About half of all Pennsylvania households use natural gas for heating.


A pair of bills moving through the state legislature aim to give consumers more access to Pennsylvania’s abundant natural gas reserves.
Sen. Gene Yaw (R-Lycoming) is the primary sponsor of Senate Bills 738 and 739. Although he lives in the midst of the Marcellus Shale drilling, he doesn’t have the option of natural gas service at his own home.
“Pennsylvania has one of the largest gas deposits in the world and the citizens can’t take advantage of it.”
Both bills were approved by the Senate Environmental Resources and Energy committee today. Yaw chairs the committee and says he hopes they come up for a vote in a the full chamber by next month.
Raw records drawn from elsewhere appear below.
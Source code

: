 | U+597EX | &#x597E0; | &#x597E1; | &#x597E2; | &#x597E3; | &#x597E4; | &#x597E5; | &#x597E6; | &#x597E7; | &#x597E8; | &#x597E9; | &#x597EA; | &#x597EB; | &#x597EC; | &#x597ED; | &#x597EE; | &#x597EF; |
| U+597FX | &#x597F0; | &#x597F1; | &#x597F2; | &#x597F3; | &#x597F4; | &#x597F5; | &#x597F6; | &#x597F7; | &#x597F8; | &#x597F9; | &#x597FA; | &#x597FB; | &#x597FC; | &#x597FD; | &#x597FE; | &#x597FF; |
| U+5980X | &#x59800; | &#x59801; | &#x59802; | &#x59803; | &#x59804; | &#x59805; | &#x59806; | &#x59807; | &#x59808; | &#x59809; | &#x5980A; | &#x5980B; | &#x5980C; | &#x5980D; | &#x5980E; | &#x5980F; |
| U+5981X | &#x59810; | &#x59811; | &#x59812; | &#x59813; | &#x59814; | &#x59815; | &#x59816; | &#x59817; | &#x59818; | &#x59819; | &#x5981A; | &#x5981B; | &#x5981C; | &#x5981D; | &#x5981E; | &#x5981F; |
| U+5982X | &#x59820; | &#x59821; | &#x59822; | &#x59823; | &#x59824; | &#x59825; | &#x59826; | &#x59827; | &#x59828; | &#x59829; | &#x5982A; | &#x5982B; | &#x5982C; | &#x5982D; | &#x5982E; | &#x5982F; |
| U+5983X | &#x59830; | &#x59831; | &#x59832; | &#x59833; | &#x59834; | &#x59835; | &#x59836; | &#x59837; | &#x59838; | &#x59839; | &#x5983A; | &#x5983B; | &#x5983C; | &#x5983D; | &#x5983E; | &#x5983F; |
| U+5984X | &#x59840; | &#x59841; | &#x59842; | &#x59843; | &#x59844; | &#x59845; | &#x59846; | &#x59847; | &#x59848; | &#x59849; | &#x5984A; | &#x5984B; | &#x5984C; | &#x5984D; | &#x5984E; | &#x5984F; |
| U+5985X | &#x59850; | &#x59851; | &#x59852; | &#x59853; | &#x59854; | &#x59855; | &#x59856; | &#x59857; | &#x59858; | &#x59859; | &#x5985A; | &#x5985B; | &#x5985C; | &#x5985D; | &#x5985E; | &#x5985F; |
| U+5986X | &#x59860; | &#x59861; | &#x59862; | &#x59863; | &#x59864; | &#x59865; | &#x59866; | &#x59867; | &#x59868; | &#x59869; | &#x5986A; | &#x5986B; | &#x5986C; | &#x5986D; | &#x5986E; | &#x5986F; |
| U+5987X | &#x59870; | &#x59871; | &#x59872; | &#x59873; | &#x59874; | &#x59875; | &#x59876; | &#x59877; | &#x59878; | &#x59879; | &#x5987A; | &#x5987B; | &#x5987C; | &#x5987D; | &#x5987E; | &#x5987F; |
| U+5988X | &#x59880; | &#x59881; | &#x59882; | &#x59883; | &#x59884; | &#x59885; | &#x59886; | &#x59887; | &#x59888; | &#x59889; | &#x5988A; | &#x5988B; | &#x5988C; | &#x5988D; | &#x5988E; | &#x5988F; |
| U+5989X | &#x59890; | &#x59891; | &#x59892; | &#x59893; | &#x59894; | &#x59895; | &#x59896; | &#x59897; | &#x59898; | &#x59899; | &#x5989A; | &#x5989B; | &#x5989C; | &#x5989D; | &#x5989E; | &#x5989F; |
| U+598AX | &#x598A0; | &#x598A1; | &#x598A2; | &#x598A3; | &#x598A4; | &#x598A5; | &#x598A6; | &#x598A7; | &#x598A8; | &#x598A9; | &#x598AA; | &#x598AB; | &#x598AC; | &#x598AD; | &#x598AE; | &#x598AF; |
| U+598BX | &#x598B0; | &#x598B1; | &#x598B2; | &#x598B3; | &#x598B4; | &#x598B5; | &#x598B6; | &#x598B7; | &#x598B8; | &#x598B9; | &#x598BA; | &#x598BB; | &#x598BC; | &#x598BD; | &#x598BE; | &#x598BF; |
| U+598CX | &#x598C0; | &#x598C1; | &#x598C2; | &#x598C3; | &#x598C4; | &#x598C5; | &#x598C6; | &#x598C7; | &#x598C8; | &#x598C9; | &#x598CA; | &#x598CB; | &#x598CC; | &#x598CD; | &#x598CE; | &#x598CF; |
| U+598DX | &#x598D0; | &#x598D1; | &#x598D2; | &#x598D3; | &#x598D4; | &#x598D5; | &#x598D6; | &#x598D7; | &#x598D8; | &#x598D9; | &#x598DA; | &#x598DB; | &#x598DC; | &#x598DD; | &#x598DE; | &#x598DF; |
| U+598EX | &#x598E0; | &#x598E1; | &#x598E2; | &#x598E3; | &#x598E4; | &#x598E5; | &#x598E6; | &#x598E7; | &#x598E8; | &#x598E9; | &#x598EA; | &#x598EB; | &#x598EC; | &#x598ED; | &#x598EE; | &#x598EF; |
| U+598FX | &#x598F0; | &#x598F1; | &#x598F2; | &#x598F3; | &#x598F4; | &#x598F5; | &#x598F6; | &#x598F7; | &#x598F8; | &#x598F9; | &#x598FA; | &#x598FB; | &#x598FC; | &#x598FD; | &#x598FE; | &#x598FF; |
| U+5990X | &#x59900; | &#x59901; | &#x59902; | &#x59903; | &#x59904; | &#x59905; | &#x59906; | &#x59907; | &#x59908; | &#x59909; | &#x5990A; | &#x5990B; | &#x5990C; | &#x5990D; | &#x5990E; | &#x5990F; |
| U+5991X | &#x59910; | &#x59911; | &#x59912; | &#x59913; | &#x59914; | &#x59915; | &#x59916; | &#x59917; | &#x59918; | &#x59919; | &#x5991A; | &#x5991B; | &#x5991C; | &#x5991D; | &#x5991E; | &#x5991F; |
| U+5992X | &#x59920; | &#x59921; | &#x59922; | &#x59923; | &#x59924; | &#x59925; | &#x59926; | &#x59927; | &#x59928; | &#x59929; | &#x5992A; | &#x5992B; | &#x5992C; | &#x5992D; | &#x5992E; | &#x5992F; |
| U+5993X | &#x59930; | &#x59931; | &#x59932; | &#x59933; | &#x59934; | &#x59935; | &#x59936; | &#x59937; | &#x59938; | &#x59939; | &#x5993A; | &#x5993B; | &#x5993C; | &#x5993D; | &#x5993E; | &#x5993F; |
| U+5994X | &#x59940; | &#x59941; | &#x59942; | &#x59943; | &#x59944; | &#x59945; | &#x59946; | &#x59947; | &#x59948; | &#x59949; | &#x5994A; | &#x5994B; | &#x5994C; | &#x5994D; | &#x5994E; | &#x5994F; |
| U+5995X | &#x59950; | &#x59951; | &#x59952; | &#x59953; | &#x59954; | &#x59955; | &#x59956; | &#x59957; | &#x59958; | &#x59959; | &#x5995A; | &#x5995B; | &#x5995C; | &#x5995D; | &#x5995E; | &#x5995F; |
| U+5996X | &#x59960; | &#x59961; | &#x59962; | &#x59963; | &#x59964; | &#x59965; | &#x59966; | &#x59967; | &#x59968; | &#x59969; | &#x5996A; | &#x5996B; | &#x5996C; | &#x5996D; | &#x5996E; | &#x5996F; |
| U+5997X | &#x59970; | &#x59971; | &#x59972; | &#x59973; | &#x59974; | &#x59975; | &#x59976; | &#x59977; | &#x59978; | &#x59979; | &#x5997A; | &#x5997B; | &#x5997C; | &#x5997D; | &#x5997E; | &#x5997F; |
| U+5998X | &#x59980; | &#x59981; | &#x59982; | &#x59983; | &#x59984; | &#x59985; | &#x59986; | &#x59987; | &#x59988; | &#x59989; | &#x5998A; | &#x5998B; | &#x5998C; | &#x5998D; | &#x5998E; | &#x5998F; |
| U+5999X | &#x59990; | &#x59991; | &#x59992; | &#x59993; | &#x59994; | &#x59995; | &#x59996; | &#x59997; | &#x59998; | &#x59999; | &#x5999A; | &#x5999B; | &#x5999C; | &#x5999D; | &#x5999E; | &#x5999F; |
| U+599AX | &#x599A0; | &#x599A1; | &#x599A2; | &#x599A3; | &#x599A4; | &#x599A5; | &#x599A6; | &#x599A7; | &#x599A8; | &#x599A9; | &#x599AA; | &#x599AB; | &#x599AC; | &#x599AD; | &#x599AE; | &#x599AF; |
Senate Bill 738, known as the Natural Gas Consumer Access Act, promotes the extension of gas lines to customers who would bear the cost themselves, over time. It requires natural gas utilities to submit a three-year plan to the state Public Utility Commission (PUC) for expansion projects to increase service.
Senate Bill 739 amends a 2008 law to promote alternative energy. The measure would shift $15 million out of a fund designed to promote high-efficiency or “green” buildings and use it instead for grants to help expand natural gas services to schools, hospitals, and small businesses.
Senator Jim Ferlo (D- Allegheny) objected to moving the money.
“You’re raiding a fund that, unfortunately, has not been effectively administered,” he told Yaw, “I’m loath to just give it out to the oil and gas industry.”
Yaw pointed out the fund has $25 million for green buildings, so his bill would still leave $10 million.
“The money has been in that fund since 2008, and it’s never been utilized,” said Yaw.
A spokeswoman for the PUC says the commission does not track whether consumers have access to natural gas, but they frequently get phone calls from people in urban and rural areas seeking gas services.
About half of all Pennsylvania households use natural gas for heating, followed by electricity and oil.